### AIM OF THE EXERCISE
Where does the word "state" show up in the data? Please find each such line and copy it.

(Document images with source code)
◇ ◇ ◇ ◇
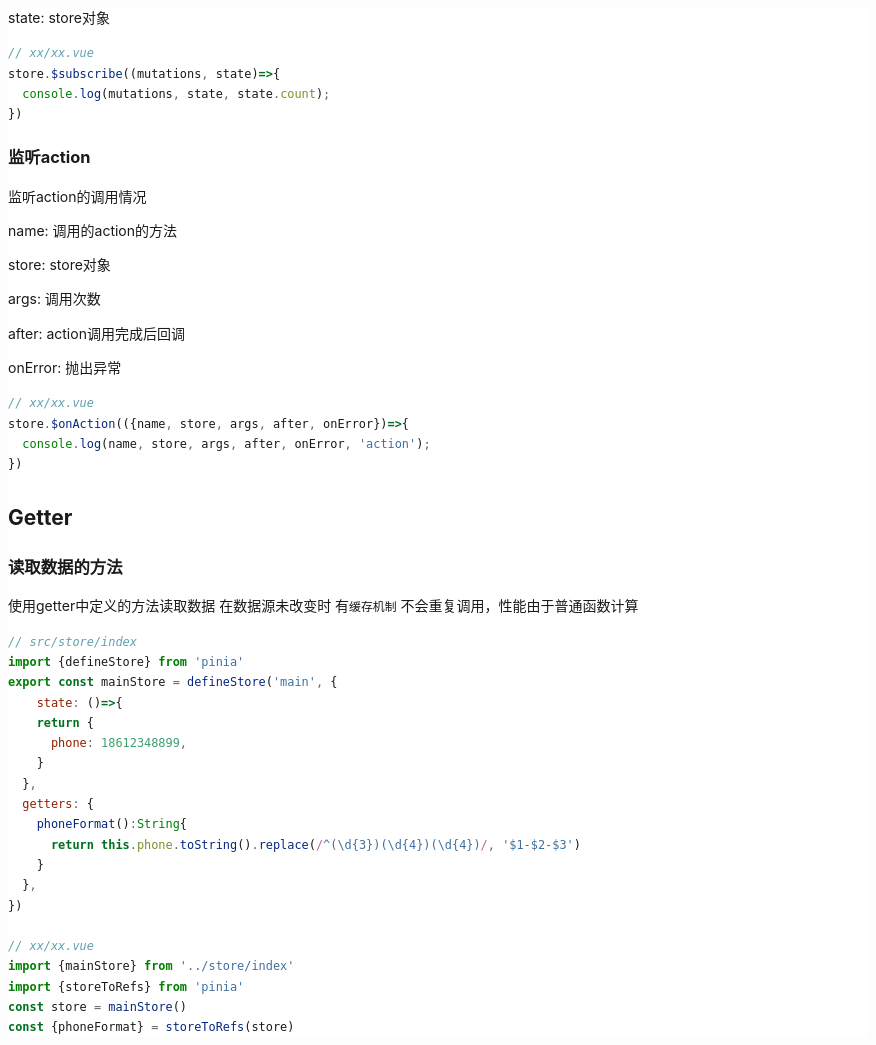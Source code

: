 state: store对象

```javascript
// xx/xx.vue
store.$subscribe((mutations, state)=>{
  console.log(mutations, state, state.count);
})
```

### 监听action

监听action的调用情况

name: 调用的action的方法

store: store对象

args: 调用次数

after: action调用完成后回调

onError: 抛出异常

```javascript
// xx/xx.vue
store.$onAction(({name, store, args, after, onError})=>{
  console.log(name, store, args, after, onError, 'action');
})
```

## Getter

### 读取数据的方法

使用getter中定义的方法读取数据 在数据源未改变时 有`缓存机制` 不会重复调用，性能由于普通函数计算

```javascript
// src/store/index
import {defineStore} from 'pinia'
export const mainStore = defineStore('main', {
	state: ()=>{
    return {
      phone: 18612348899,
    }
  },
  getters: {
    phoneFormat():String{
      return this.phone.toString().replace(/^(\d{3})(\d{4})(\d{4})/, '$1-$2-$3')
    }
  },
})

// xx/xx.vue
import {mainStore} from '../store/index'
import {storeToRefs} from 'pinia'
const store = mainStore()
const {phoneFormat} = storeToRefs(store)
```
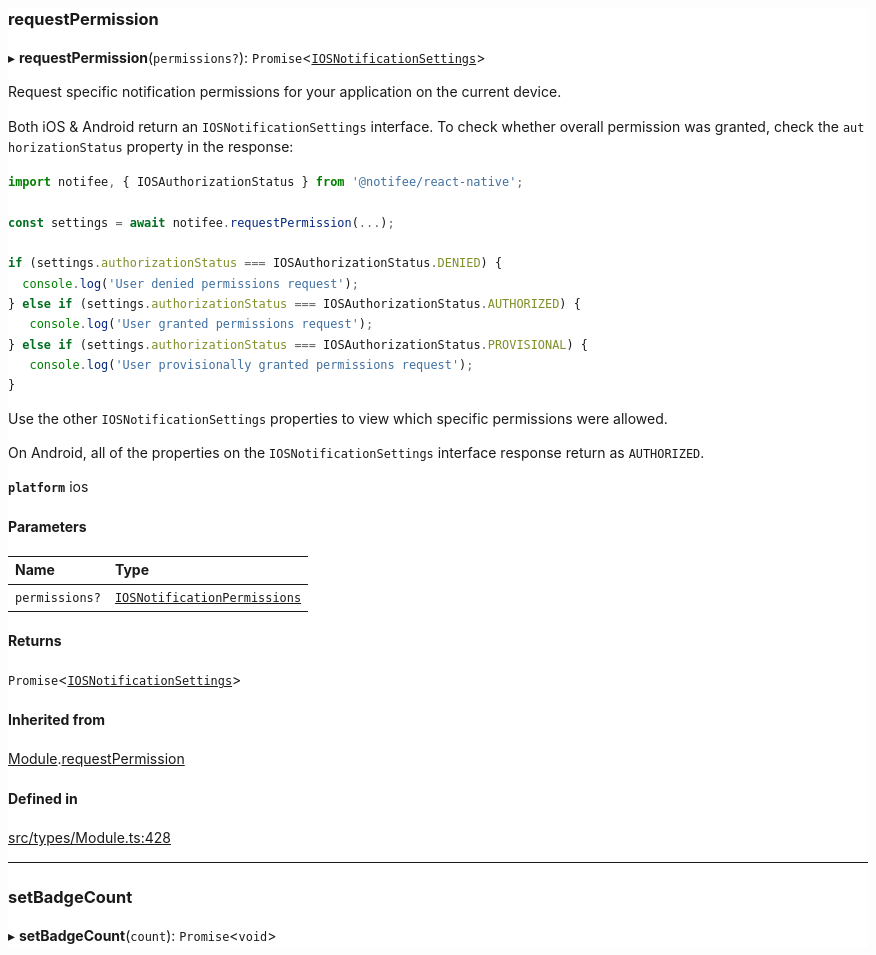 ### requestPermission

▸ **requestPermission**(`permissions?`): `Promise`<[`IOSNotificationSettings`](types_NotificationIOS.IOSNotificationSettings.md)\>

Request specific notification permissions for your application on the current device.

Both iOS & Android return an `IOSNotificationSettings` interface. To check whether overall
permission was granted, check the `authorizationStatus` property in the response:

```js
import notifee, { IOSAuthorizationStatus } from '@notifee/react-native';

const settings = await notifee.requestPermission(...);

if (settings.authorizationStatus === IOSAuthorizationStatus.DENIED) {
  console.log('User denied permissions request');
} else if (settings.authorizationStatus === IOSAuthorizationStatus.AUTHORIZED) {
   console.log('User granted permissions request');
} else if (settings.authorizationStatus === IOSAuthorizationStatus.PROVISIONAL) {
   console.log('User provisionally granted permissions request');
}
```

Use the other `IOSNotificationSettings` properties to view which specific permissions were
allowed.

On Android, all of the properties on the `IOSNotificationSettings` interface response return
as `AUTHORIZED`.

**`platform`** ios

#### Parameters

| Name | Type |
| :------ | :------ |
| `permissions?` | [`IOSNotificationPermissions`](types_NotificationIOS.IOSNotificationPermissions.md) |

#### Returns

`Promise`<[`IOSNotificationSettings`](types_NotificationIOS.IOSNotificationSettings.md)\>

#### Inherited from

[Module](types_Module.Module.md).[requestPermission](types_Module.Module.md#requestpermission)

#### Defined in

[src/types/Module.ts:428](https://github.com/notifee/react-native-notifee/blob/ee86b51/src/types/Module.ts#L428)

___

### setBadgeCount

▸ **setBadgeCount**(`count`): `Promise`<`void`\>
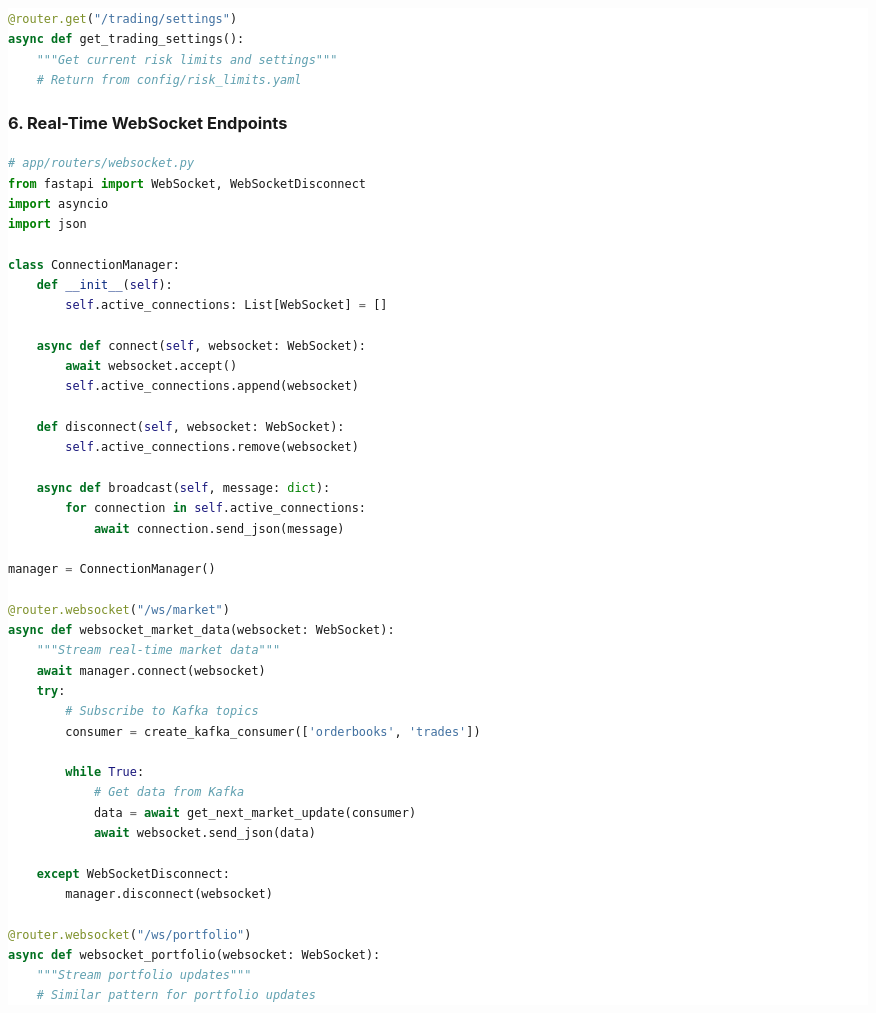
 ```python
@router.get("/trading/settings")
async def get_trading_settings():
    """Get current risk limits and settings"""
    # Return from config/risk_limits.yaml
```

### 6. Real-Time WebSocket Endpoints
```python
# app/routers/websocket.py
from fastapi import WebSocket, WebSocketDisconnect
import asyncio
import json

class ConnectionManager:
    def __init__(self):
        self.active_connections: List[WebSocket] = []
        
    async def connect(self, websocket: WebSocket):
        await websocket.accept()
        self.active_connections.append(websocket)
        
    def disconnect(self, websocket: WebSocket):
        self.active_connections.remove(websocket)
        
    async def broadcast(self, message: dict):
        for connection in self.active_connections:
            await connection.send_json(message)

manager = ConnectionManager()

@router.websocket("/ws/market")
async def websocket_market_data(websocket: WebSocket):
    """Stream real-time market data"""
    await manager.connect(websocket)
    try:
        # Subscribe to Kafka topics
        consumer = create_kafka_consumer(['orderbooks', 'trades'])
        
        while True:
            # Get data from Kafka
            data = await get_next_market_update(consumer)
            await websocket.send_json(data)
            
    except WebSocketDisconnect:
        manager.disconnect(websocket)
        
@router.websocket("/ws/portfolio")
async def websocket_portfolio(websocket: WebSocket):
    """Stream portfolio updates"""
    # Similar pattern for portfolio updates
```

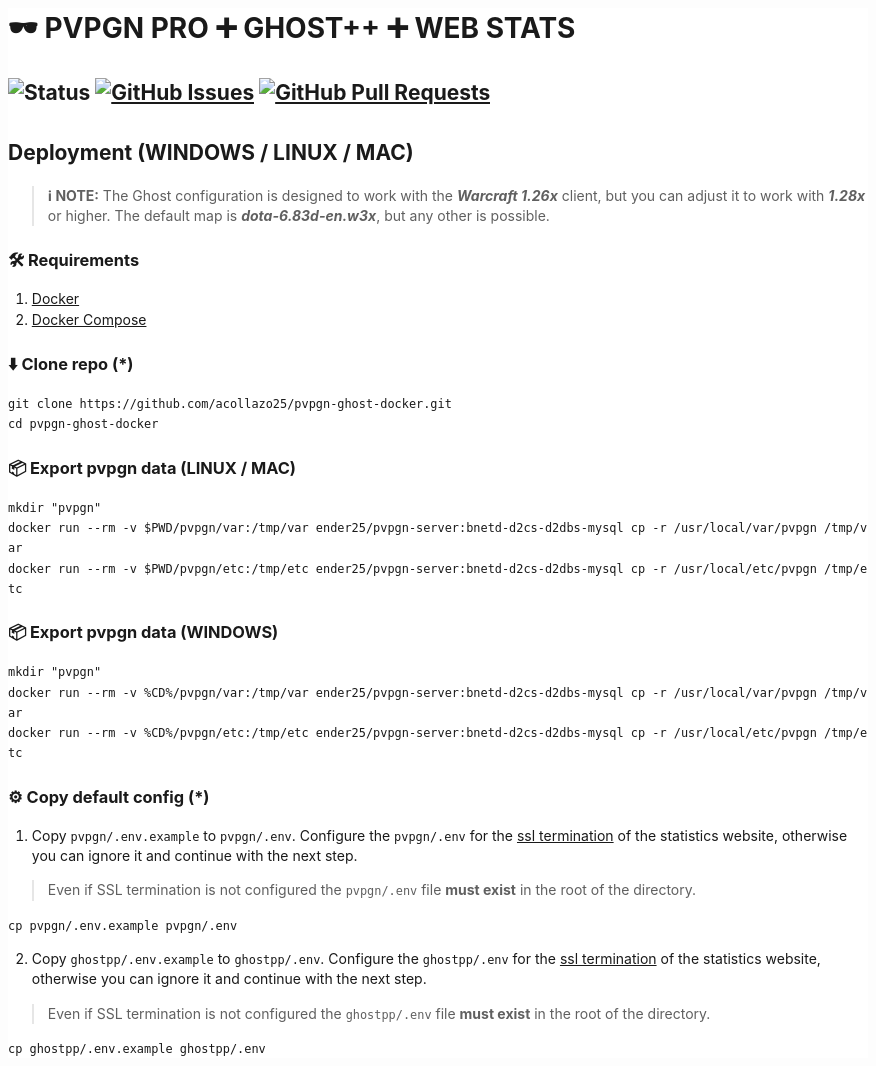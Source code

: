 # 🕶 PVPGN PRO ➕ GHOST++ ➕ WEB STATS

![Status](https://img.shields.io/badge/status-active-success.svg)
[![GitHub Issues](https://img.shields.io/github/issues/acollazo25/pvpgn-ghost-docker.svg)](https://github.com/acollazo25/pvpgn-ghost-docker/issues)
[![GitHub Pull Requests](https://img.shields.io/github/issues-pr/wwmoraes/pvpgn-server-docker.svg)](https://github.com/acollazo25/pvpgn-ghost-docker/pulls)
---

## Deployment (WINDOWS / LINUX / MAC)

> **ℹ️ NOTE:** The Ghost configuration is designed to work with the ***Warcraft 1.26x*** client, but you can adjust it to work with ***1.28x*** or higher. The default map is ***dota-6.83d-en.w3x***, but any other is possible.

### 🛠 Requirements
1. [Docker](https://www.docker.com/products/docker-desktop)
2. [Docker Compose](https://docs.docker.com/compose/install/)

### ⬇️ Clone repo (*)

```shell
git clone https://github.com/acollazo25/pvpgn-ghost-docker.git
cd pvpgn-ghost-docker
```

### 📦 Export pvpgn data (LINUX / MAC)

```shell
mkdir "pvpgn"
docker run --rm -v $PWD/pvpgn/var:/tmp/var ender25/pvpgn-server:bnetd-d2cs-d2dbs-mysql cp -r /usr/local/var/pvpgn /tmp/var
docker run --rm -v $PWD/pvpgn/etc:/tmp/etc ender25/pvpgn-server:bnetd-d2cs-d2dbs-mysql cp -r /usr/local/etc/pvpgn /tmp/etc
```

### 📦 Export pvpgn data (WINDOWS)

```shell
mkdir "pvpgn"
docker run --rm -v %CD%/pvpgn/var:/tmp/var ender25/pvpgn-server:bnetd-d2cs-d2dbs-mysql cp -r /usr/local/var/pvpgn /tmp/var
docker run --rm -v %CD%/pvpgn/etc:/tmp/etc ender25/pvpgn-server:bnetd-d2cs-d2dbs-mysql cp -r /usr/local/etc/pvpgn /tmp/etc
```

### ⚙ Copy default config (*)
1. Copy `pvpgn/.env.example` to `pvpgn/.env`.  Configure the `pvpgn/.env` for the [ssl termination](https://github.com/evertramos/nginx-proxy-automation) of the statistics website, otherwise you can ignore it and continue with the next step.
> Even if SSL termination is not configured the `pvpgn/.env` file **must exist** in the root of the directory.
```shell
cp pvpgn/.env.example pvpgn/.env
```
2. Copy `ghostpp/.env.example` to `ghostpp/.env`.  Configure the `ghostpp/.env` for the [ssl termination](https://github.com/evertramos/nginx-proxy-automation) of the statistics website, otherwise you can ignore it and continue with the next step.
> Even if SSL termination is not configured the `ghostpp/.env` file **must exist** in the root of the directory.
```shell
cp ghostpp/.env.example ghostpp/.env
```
◇ ◇ ◇ ◇
### EXERCISE SOLUTION
: state: store对象
store.$subscribe((mutations, state)=>{
  console.log(mutations, state, state.count);
	state: ()=>{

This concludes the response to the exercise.